── Source data

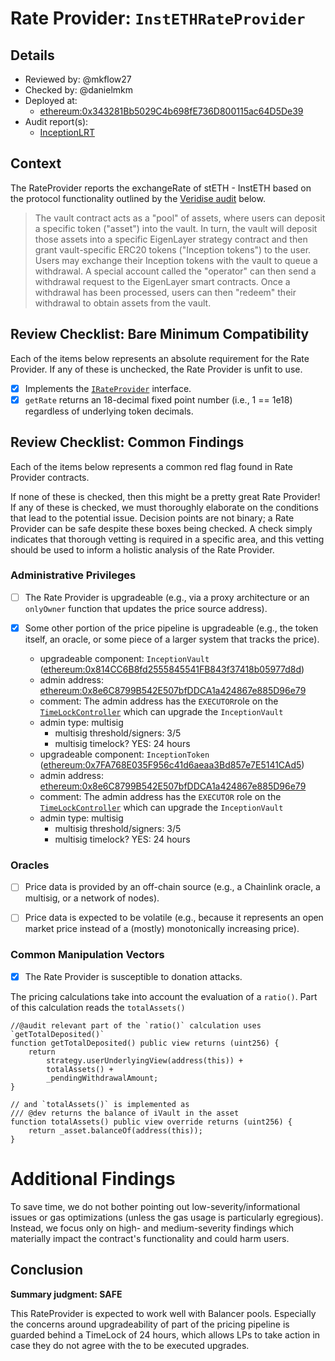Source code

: # Rate Provider: `InstETHRateProvider`

## Details
- Reviewed by: @mkflow27
- Checked by: @danielmkm
- Deployed at:
    - [ethereum:0x343281Bb5029C4b698fE736D800115ac64D5De39](https://etherscan.io/address/0x343281bb5029c4b698fe736d800115ac64d5de39#code)
- Audit report(s):
    - [InceptionLRT](https://docs.inceptionlrt.com/security/audit-reports)

  

## Context
The RateProvider reports the exchangeRate of stETH - InstETH based on the protocol functionality outlined by the [Veridise audit](https://549839982-files.gitbook.io/~/files/v0/b/gitbook-x-prod.appspot.com/o/spaces%2FH5cQR703CA1JD1dlB1kD%2Fuploads%2Fnb7LLR0qt6qsNbvhex8f%2Fveridise-inceptionlrt-12-jan-2024.pdf?alt=media&token=d08d44bc-6bc6-409a-886b-294599a96e12) below.

> The vault
contract acts as a "pool" of assets, where users can deposit a specific token ("asset") into the vault.
In turn, the vault will deposit those assets into a specific EigenLayer strategy contract and then
grant vault-specific ERC20 tokens ("Inception tokens") to the user. Users may exchange their
Inception tokens with the vault to queue a withdrawal. A special account called the "operator"
can then send a withdrawal request to the EigenLayer smart contracts. Once a withdrawal has
been processed, users can then "redeem" their withdrawal to obtain assets from the vault.

## Review Checklist: Bare Minimum Compatibility
Each of the items below represents an absolute requirement for the Rate Provider. If any of these is unchecked, the Rate Provider is unfit to use.

- [x] Implements the [`IRateProvider`](https://github.com/balancer/balancer-v2-monorepo/blob/bc3b3fee6e13e01d2efe610ed8118fdb74dfc1f2/pkg/interfaces/contracts/pool-utils/IRateProvider.sol) interface.
- [x] `getRate` returns an 18-decimal fixed point number (i.e., 1 == 1e18) regardless of underlying token decimals.

## Review Checklist: Common Findings
Each of the items below represents a common red flag found in Rate Provider contracts.

If none of these is checked, then this might be a pretty great Rate Provider! If any of these is checked, we must thoroughly elaborate on the conditions that lead to the potential issue. Decision points are not binary; a Rate Provider can be safe despite these boxes being checked. A check simply indicates that thorough vetting is required in a specific area, and this vetting should be used to inform a holistic analysis of the Rate Provider.

### Administrative Privileges
- [ ] The Rate Provider is upgradeable (e.g., via a proxy architecture or an `onlyOwner` function that updates the price source address).

- [x] Some other portion of the price pipeline is upgradeable (e.g., the token itself, an oracle, or some piece of a larger system that tracks the price).
    - upgradeable component: `InceptionVault` ([ethereum:0x814CC6B8fd2555845541FB843f37418b05977d8d](https://etherscan.io/address/0x814CC6B8fd2555845541FB843f37418b05977d8d))
    - admin address: [ethereum:0x8e6C8799B542E507bfDDCA1a424867e885D96e79](https://etherscan.io/address/0x8e6C8799B542E507bfDDCA1a424867e885D96e79#readProxyContract)
    - comment: The admin address has the `EXECUTOR`role on the [`TimeLockController`](https://etherscan.io/address/0x650bD9Dee50E3eE15cbb49749ff6ABcf55A8FB1e#code) which can upgrade the `InceptionVault`
    - admin type: multisig
        - multisig threshold/signers: 3/5
        - multisig timelock? YES: 24 hours
    - upgradeable component: `InceptionToken` ([ethereum:0x7FA768E035F956c41d6aeaa3Bd857e7E5141CAd5](https://etherscan.io/address/0x7FA768E035F956c41d6aeaa3Bd857e7E5141CAd5#readProxyContract))
    - admin address: [ethereum:0x8e6C8799B542E507bfDDCA1a424867e885D96e79](https://etherscan.io/address/0x8e6C8799B542E507bfDDCA1a424867e885D96e79#readProxyContract)
    - comment: The admin address has the `EXECUTOR` role on the [`TimeLockController`](https://etherscan.io/address/0x650bD9Dee50E3eE15cbb49749ff6ABcf55A8FB1e#code) which can upgrade the `InceptionVault`
    - admin type: multisig
        - multisig threshold/signers: 3/5
        - multisig timelock? YES: 24 hours
  
### Oracles
- [ ] Price data is provided by an off-chain source (e.g., a Chainlink oracle, a multisig, or a network of nodes).

- [ ] Price data is expected to be volatile (e.g., because it represents an open market price instead of a (mostly) monotonically increasing price).

### Common Manipulation Vectors
- [x] The Rate Provider is susceptible to donation attacks.

The pricing calculations take into account the evaluation of a `ratio()`. Part of this calculation reads the `totalAssets()`
```solidity
//@audit relevant part of the `ratio()` calculation uses `getTotalDeposited()`
function getTotalDeposited() public view returns (uint256) {
    return
        strategy.userUnderlyingView(address(this)) +
        totalAssets() +
        _pendingWithdrawalAmount;
}

// and `totalAssets()` is implemented as
/// @dev returns the balance of iVault in the asset
function totalAssets() public view override returns (uint256) {
    return _asset.balanceOf(address(this));
}
```

# Additional Findings
To save time, we do not bother pointing out low-severity/informational issues or gas optimizations (unless the gas usage is particularly egregious). Instead, we focus only on high- and medium-severity findings which materially impact the contract's functionality and could harm users.

## Conclusion
**Summary judgment: SAFE**

This RateProvider is expected to work well with Balancer pools. Especially the concerns around upgradeability of part of the pricing pipeline is guarded behind a TimeLock of 24 hours, which allows LPs to take action in case they do not agree with the to be executed upgrades.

────

§ **Activity**
Within the data above, the lines from the one with "In turn, the" to the one with "## Review Checklist: Common Findings" must be repeated exactly; no other line belongs in the answer.

§ **Your response**
In turn, the vault will deposit those assets into a specific EigenLayer strategy contract and then
grant vault-specific ERC20 tokens ("Inception tokens") to the user. Users may exchange their
Inception tokens with the vault to queue a withdrawal. A special account called the "operator"
can then send a withdrawal request to the EigenLayer smart contracts. Once a withdrawal has
been processed, users can then "redeem" their withdrawal to obtain assets from the vault.

## Review Checklist: Bare Minimum Compatibility
Each of the items below represents an absolute requirement for the Rate Provider. If any of these is unchecked, the Rate Provider is unfit to use.

- [x] Implements the [`IRateProvider`](https://github.com/balancer/balancer-v2-monorepo/blob/bc3b3fee6e13e01d2efe610ed8118fdb74dfc1f2/pkg/interfaces/contracts/pool-utils/IRateProvider.sol) interface.
- [x] `getRate` returns an 18-decimal fixed point number (i.e., 1 == 1e18) regardless of underlying token decimals.

## Review Checklist: Common Findings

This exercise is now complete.